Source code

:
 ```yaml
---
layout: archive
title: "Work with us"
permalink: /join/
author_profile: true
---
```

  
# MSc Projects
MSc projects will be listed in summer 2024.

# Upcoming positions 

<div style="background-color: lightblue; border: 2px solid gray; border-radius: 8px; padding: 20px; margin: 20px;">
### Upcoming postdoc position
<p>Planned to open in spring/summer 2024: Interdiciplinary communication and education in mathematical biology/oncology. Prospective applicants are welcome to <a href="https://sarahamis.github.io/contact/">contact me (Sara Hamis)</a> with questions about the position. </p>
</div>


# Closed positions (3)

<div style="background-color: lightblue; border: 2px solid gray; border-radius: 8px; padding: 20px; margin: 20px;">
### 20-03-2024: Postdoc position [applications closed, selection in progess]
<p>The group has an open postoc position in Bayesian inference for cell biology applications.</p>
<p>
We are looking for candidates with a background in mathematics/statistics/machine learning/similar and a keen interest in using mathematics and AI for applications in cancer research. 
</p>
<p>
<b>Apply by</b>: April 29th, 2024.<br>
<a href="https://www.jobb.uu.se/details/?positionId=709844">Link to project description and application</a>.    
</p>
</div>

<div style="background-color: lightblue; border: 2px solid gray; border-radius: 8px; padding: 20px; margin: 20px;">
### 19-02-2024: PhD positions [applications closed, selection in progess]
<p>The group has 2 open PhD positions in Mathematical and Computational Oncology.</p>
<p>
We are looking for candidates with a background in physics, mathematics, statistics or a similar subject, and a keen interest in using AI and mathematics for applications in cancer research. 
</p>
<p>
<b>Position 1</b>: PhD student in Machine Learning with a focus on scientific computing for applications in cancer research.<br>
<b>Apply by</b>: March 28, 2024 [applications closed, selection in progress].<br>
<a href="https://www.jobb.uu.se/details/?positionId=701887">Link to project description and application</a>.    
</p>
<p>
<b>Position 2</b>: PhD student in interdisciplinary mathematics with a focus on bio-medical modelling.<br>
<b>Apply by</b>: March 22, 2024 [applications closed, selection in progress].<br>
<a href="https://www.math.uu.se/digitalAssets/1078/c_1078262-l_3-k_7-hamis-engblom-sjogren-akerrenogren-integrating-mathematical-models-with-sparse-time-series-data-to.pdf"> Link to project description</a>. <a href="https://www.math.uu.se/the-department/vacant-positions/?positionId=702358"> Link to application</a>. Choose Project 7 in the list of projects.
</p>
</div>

====

Could you set down every record exactly as given?

Source code

:
 ```yaml
---
layout: archive
title: "Work with us"
permalink: /join/
author_profile: true
---
```

  
# MSc Projects
MSc projects will be listed in summer 2024.

# Upcoming positions 

<div style="background-color: lightblue; border: 2px solid gray; border-radius: 8px; padding: 20px; margin: 20px;">
### Upcoming postdoc position
<p>Planned to open in spring/summer 2024: Interdiciplinary communication and education in mathematical biology/oncology. Prospective applicants are welcome to <a href="https://sarahamis.github.io/contact/">contact me (Sara Hamis)</a> with questions about the position. </p>
</div>


# Closed positions (3)

<div style="background-color: lightblue; border: 2px solid gray; border-radius: 8px; padding: 20px; margin: 20px;">
### 20-03-2024: Postdoc position [applications closed, selection in progess]
<p>The group has an open postoc position in Bayesian inference for cell biology applications.</p>
<p>
We are looking for candidates with a background in mathematics/statistics/machine learning/similar and a keen interest in using mathematics and AI for applications in cancer research. 
</p>
<p>
<b>Apply by</b>: April 29th, 2024.<br>
<a href="https://www.jobb.uu.se/details/?positionId=709844">Link to project description and application</a>.    
</p>
</div>

<div style="background-color: lightblue; border: 2px solid gray; border-radius: 8px; padding: 20px; margin: 20px;">
### 19-02-2024: PhD positions [applications closed, selection in progess]
<p>The group has 2 open PhD positions in Mathematical and Computational Oncology.</p>
<p>
We are looking for candidates with a background in physics, mathematics, statistics or a similar subject, and a keen interest in using AI and mathematics for applications in cancer research. 
</p>
<p>
<b>Position 1</b>: PhD student in Machine Learning with a focus on scientific computing for applications in cancer research.<br>
<b>Apply by</b>: March 28, 2024 [applications closed, selection in progress].<br>
<a href="https://www.jobb.uu.se/details/?positionId=701887">Link to project description and application</a>.    
</p>
<p>
<b>Position 2</b>: PhD student in interdisciplinary mathematics with a focus on bio-medical modelling.<br>
<b>Apply by</b>: March 22, 2024 [applications closed, selection in progress].<br>
<a href="https://www.math.uu.se/digitalAssets/1078/c_1078262-l_3-k_7-hamis-engblom-sjogren-akerrenogren-integrating-mathematical-models-with-sparse-time-series-data-to.pdf"> Link to project description</a>. <a href="https://www.math.uu.se/the-department/vacant-positions/?positionId=702358"> Link to application</a>. Choose Project 7 in the list of projects.
</p>
</div>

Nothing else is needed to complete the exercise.